Forecast IGD Rate from ARX Model

This example shows how to generate minimum mean square error (MMSE) and Monte Carlo forecasts from an ARX(1) model fitted to historical data. The response series contains annual measurements of the default rate on investment-grade corporate bonds (IGD).

A dynamic model requires initial values for estimation and forecasting. Also, to include exogenous effects in the forecasts, a model containing a regression component requires exogenous data in the forecast period. Therefore, this example shows how to partition the sample timeline into presample, estimation, and forecast periods to obtain the required data.

Load the data set containing the credit default rates.

For details on the data set, display Description.

The table DataTable contains yearly measurements, but the data set is agnostic of the time base. To apply the time base to the data, convert DataTable to a timetable.

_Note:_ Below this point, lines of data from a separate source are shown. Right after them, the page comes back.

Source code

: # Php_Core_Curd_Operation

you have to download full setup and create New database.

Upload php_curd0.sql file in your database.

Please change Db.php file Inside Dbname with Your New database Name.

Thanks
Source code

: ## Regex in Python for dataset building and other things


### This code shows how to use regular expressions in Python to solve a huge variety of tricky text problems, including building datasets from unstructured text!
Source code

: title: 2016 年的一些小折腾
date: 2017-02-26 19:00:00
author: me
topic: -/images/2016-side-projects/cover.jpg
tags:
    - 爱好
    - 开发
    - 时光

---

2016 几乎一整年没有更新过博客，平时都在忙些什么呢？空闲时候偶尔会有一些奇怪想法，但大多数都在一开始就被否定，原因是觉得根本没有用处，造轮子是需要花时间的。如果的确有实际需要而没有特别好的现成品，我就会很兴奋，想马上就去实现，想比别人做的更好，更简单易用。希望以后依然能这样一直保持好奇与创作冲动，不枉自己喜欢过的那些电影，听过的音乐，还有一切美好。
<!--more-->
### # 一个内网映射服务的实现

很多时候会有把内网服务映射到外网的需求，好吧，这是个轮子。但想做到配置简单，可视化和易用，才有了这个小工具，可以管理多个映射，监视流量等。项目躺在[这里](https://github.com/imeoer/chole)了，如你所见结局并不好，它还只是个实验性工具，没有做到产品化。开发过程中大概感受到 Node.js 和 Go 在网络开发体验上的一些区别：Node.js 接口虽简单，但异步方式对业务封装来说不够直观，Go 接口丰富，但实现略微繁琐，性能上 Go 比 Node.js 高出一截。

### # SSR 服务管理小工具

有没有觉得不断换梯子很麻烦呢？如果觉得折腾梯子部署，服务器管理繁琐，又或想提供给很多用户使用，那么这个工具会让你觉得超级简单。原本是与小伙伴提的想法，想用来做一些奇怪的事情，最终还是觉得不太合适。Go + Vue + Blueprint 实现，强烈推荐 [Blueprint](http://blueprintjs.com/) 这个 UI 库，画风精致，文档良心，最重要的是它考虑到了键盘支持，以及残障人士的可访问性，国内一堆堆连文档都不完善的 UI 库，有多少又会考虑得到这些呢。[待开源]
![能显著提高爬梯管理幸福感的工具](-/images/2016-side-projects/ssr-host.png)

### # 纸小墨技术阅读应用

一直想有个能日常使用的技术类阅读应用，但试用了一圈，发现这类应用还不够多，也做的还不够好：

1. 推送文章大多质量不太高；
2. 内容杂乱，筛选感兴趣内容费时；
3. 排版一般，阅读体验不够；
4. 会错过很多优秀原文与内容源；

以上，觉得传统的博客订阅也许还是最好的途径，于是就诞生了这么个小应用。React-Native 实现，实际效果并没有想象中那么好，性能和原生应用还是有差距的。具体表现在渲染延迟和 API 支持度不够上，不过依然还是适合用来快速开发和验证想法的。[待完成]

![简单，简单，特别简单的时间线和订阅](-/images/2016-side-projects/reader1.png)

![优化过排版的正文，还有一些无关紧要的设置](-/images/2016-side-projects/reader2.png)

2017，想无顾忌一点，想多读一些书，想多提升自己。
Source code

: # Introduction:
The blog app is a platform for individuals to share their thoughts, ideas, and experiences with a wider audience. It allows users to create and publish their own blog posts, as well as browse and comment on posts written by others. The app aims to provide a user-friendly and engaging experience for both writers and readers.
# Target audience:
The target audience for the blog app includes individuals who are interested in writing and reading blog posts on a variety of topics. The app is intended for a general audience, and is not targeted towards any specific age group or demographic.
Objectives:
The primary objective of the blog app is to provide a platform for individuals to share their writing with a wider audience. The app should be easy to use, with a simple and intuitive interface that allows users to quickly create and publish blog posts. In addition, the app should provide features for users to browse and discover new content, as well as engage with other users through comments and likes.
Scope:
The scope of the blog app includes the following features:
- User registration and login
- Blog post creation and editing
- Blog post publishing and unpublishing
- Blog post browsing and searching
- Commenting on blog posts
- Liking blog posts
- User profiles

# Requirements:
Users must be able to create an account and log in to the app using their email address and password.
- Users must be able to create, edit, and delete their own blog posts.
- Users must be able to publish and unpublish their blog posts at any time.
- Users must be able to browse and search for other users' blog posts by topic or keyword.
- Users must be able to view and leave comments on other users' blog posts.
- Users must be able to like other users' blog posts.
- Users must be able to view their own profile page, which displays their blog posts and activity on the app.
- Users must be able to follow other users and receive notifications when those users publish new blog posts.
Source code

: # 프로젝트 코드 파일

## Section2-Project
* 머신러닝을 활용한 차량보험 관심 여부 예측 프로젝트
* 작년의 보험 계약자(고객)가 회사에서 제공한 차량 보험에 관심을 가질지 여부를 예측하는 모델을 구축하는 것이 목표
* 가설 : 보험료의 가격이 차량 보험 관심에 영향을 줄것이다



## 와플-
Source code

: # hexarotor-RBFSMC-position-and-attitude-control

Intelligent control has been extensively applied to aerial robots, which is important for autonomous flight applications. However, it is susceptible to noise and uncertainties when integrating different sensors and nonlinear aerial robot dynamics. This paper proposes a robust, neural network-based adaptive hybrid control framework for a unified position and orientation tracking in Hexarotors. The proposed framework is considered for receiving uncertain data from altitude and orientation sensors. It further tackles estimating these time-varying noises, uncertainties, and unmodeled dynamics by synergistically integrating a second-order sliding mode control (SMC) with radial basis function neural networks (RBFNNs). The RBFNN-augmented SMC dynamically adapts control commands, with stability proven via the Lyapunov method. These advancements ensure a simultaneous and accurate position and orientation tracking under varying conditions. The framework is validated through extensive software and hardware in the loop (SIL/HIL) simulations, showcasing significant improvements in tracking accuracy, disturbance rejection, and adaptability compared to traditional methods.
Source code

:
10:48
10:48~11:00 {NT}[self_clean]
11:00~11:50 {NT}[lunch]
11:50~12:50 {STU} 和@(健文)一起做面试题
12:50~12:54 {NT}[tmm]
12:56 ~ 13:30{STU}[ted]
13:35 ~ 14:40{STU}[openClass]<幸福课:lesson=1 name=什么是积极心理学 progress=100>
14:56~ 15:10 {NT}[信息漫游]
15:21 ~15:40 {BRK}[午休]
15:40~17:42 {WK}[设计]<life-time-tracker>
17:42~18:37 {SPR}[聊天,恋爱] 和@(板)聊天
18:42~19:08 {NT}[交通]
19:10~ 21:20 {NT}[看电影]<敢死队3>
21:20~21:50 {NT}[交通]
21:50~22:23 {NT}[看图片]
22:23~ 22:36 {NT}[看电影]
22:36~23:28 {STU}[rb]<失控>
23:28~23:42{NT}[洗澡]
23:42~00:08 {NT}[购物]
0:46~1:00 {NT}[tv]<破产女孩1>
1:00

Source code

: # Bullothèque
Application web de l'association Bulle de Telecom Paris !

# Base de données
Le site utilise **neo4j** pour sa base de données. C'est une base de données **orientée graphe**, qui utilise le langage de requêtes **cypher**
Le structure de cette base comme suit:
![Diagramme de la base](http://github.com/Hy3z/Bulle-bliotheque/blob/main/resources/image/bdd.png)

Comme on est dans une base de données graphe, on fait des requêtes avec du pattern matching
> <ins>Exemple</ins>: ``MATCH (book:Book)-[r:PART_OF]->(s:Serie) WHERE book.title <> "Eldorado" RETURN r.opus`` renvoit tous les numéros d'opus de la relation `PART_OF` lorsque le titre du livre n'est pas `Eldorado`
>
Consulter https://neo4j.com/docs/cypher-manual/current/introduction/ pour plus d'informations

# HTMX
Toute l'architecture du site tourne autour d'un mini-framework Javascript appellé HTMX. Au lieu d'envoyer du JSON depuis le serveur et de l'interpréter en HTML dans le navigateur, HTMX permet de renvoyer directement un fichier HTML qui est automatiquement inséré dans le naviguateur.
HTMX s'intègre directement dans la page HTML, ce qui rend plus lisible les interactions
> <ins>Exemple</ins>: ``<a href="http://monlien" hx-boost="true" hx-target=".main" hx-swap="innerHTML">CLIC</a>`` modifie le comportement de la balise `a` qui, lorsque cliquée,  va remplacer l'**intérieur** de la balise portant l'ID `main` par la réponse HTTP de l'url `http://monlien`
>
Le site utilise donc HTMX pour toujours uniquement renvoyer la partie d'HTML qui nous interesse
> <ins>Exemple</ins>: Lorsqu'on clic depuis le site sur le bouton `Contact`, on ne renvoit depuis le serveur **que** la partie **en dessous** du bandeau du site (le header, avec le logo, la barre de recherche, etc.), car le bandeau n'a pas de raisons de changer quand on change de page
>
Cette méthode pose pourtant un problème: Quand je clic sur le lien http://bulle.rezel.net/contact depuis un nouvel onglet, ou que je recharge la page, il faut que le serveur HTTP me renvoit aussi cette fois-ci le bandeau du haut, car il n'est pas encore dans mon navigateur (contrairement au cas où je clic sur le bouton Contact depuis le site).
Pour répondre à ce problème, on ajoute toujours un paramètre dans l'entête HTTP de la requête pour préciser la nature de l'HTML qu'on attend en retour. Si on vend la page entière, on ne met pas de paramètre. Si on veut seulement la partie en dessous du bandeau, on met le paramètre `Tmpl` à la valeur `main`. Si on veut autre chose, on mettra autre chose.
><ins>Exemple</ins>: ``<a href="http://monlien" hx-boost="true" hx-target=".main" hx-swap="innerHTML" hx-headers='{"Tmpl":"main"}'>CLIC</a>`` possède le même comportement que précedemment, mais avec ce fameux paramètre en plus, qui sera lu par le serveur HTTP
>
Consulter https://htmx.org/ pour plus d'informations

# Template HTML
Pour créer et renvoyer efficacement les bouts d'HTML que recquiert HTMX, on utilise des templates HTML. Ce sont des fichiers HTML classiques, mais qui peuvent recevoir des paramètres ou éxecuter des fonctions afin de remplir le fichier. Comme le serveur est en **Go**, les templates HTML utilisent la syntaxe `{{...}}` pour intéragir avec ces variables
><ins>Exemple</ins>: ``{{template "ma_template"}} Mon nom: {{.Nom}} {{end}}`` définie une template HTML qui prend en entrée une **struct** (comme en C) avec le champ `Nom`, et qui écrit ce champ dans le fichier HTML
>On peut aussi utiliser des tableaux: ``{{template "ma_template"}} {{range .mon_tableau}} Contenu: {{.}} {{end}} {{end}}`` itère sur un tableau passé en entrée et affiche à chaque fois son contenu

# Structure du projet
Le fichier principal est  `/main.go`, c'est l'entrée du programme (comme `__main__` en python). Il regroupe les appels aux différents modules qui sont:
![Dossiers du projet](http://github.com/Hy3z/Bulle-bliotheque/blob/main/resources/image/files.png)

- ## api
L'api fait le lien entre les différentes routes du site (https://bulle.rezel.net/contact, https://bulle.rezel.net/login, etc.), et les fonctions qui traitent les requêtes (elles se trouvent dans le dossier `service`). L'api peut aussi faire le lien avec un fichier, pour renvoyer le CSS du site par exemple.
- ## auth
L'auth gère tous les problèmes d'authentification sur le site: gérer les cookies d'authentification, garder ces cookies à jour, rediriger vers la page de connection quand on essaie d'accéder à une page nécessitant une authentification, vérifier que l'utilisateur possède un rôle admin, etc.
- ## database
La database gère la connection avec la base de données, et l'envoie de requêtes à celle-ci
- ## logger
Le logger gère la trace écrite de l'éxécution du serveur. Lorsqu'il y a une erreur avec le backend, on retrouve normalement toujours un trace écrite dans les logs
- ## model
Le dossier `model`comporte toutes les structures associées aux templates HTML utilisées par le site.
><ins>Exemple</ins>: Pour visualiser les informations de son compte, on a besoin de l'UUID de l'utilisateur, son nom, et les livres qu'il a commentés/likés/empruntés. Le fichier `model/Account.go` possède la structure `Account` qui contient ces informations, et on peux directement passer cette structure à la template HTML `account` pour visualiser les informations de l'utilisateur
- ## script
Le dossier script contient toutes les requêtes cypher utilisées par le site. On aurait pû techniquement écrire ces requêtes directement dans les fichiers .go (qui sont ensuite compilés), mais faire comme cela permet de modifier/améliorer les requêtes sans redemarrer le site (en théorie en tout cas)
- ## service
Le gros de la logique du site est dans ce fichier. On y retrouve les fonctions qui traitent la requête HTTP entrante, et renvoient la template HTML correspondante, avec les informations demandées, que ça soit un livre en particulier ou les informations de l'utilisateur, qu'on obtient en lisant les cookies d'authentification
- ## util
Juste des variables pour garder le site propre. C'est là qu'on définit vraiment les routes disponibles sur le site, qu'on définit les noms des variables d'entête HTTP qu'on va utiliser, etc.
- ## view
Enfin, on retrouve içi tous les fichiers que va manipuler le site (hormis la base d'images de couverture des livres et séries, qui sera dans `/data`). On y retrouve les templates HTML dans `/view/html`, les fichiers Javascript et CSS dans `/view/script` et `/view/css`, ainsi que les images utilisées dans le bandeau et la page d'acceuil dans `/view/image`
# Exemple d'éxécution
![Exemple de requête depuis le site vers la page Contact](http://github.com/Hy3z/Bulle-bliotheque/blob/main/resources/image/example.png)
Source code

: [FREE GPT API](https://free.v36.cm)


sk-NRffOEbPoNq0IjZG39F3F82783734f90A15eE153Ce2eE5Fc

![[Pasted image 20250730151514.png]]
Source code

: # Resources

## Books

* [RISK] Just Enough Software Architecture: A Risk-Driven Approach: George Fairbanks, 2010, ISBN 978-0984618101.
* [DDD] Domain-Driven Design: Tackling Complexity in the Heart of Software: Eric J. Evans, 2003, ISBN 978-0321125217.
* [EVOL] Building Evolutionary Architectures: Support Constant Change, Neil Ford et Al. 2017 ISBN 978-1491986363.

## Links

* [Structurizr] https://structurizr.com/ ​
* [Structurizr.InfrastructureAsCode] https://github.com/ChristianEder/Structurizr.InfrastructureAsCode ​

Tbl = table2timetable(DataTable,"RowTimes",datetime(DataTable.Dates,"Format","yyyy"));

Econometrics Toolbox™ arima software removes missing observations (indicated by NaNs) from the data by using list-wise deletion. This action affects how you partition data.

Determine whether any row in the data contains at least one missing observation.

idxmiss = any(ismissing(Tbl),2);
anymissing = sum(idxmiss)
anymissing = 0

There are no missing observations in the data.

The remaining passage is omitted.